• **PROMPT**: Copy the lines below that contain "social".

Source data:
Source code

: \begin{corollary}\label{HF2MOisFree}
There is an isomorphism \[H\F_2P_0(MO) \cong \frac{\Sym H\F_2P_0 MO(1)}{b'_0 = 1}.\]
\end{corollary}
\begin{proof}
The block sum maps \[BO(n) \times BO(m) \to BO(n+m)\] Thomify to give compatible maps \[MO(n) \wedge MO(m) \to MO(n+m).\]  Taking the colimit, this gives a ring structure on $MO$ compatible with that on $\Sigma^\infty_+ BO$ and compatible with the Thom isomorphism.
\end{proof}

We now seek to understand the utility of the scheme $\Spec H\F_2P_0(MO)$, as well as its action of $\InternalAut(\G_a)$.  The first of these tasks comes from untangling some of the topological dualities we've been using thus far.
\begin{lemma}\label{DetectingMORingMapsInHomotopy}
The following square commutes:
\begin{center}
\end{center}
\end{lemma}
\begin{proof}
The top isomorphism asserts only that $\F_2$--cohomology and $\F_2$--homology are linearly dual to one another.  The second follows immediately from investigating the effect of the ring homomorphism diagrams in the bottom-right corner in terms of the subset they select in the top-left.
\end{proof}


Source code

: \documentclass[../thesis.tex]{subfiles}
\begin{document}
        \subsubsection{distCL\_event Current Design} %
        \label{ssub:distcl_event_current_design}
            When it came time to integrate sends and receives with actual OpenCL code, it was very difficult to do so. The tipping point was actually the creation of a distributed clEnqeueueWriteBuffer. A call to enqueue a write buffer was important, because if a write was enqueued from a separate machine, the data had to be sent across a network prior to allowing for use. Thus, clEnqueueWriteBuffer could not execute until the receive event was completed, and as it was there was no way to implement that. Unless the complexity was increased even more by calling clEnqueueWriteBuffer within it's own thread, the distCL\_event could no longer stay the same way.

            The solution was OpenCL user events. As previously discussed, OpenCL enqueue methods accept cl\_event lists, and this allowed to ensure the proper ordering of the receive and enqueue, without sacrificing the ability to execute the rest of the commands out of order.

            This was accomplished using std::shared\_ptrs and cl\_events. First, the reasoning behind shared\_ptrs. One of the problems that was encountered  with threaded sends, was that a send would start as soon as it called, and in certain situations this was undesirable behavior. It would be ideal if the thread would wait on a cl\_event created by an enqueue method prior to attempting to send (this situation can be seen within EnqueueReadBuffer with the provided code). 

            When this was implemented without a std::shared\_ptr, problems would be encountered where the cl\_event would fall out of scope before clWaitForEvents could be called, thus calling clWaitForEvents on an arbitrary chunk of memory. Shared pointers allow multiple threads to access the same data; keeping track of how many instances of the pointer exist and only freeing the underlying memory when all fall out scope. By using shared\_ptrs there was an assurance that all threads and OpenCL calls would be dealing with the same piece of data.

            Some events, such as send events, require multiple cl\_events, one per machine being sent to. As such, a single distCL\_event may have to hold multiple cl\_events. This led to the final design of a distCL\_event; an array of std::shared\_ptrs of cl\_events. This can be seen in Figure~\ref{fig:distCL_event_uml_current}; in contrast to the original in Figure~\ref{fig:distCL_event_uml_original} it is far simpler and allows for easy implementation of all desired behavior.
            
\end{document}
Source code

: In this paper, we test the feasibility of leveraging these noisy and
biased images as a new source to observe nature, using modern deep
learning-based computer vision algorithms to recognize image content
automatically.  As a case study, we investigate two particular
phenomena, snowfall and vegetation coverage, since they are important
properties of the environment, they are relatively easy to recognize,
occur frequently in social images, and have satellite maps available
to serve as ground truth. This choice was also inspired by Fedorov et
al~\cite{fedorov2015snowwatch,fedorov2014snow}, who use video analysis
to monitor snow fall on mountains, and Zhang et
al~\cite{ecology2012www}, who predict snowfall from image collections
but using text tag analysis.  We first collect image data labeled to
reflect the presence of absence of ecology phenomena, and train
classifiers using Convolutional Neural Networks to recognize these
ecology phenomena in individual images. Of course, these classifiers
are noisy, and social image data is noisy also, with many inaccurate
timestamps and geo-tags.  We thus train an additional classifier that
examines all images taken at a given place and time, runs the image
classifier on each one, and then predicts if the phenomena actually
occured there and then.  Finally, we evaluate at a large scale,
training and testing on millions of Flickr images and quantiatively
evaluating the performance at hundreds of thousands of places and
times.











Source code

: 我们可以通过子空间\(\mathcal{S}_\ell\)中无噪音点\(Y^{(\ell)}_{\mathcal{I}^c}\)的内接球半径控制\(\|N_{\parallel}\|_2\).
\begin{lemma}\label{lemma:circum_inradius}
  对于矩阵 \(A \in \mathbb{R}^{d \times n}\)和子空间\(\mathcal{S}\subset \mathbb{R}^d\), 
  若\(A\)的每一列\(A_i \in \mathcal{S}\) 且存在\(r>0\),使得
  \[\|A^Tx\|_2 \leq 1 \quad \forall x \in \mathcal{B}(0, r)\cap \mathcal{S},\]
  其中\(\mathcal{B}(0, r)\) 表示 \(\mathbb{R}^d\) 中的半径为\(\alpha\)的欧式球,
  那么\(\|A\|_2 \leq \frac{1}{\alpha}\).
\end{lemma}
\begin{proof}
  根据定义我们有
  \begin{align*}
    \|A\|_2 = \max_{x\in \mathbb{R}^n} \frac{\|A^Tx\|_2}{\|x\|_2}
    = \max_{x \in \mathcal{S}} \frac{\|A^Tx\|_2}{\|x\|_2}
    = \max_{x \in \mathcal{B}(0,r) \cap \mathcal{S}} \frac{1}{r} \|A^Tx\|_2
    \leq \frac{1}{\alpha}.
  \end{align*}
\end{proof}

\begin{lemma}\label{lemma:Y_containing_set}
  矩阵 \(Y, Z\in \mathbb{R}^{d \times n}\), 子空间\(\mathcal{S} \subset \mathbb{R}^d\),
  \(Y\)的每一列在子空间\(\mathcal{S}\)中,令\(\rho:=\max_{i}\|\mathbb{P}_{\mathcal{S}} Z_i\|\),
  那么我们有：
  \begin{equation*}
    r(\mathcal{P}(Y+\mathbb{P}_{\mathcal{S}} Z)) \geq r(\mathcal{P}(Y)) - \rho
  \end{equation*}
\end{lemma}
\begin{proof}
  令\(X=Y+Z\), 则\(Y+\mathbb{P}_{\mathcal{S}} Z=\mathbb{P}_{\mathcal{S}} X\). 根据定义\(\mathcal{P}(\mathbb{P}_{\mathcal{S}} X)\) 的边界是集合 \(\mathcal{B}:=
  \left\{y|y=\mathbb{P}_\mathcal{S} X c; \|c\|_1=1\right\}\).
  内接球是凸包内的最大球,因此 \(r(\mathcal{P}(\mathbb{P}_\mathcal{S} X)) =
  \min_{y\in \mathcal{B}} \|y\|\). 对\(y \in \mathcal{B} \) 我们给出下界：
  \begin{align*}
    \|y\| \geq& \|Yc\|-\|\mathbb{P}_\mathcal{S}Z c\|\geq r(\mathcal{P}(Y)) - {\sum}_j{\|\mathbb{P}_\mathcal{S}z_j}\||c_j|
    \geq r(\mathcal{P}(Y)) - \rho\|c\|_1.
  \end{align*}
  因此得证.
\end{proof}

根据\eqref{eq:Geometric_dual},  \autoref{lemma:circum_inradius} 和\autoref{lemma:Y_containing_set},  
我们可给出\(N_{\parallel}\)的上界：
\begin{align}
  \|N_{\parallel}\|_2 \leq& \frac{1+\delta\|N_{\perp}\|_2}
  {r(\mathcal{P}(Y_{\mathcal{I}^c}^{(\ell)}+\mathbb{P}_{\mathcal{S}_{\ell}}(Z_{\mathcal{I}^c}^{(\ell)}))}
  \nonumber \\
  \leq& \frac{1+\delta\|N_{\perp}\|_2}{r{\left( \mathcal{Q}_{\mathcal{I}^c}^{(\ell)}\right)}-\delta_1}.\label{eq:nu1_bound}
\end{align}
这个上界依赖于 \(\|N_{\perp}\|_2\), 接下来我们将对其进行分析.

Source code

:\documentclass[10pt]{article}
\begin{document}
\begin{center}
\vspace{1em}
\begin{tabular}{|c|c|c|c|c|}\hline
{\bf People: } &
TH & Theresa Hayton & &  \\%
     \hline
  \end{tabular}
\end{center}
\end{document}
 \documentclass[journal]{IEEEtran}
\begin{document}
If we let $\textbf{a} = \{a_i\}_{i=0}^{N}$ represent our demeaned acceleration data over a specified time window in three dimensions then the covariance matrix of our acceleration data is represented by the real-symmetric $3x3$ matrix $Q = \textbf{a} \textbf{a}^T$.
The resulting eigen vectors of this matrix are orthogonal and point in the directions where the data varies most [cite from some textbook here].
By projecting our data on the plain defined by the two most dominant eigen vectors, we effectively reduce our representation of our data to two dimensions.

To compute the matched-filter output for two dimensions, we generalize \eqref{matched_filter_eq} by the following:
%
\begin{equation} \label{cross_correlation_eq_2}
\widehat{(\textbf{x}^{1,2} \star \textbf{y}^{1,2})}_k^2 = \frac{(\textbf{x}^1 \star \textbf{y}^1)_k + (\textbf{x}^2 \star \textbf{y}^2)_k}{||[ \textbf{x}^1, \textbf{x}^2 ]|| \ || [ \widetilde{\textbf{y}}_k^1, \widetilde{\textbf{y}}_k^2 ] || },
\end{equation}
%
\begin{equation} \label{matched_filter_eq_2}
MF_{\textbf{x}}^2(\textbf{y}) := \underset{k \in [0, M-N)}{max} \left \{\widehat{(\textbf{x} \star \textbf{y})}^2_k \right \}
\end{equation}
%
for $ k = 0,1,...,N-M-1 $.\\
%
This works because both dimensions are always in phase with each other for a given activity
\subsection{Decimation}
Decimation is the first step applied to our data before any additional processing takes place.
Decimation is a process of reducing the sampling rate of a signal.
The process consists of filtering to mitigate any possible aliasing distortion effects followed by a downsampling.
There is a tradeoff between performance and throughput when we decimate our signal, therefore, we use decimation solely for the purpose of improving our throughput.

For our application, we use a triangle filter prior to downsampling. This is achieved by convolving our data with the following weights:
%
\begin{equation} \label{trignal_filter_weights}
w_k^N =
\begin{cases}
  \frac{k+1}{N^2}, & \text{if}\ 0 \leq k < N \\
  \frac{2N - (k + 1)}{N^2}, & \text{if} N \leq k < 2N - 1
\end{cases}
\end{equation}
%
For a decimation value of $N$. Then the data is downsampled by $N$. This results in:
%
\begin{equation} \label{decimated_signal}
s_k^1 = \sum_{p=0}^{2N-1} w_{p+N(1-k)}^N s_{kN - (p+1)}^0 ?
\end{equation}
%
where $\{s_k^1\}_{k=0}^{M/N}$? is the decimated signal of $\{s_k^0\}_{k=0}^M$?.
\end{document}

• **EXPECTED ANSWER**:
occur frequently in social images, and have satellite maps available
are noisy, and social image data is noisy also, with many inaccurate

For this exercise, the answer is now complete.